Today we went to a lovely party, given by dear friends.
They were wonderful and very loving...thanks Barbara and Warren.
They did everything to make us feel welcome.
I love you....Paul loves you!!
But it was an emotionally difficult day for me.
I am a mess....crushed.....there aren't words to describe my feelings.
I'm confused about how I feel....feelings are rushing in from all sides.
Sorrow...the deepest sorrow...would be the closest.
Sometimes I feel that if Paul had died then we could keep him intact. That the memory of who he was...all his pieces together....but if he had I wouldn't have seen this side of him. This is his most incredible side.
He is the bravest person I have ever known. Most people in his position would hide...they wouldn't put themselves out there...on display so to speak.
My heart breaks watching Paul as he sits and says 'when when when...when'.
To everyone he is an old man that can't speak.....barely stumbles into a room...with much assistance. It is excruciating seeing him locked inside.
I want to yell...."he is brilliant...he has so many stories to tell....you'd love to know him".
But I don't know who to yell it to...
He sat and ate and listened....and he was so patient.
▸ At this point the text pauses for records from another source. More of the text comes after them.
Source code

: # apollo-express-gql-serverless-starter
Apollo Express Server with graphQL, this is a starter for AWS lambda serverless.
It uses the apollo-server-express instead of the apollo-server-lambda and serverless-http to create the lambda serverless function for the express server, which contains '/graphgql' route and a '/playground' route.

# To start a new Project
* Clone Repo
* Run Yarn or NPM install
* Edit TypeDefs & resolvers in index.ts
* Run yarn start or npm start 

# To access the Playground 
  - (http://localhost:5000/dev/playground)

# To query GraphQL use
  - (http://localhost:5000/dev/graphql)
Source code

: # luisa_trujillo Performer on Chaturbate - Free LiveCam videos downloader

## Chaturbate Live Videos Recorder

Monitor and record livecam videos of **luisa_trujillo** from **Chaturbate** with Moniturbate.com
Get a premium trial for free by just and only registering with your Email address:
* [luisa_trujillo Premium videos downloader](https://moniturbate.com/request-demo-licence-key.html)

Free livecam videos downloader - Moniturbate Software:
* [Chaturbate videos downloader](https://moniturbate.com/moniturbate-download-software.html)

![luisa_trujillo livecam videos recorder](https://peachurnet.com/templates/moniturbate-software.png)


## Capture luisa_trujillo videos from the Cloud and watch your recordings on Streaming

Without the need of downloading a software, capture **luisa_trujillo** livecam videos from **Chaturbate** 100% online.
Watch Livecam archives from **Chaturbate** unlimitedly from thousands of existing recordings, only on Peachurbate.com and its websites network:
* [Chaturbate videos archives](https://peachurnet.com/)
I knew that he wanted me to have fun he wanted me to leave his side and talk to people and mingle.
But how could I dream of leaving him to face the next person to come up and try to talk to him....leaving them to stare at him in confusion...or worse....think he's an asshole that won't talk to them. Maybe that would have been better. We could have agreed to see how people would react to him. Maybe kept a chart....6 people kept talking....4 ignored him...3 people brought other people over....etc
This was the first time that we went to a gathering where people didn't know us...and I didn't want to keep telling everyone...."Paul had a sroke...he has aphasia & apraxia he can't read, write or speak....he understands what you are saying and if you ask him yes & no questions he can answer you.
I'm sure he feels like a doll on display.
So I told a few people....and tried to fit in a few of his favorite stories. I'd quietly bring him drinks and food. Paul always got me drinks and found the special wines and bits of the best food...he always thought of me. I always loved how he took care of me....I only feel grateful to return the favor....but I did it holding back tears.
But I know how hard it is for him. I guess that is what hurts the most. Knowing how much he wanted ME TO HAVE A GOOD TIME.
He is my sweet boy!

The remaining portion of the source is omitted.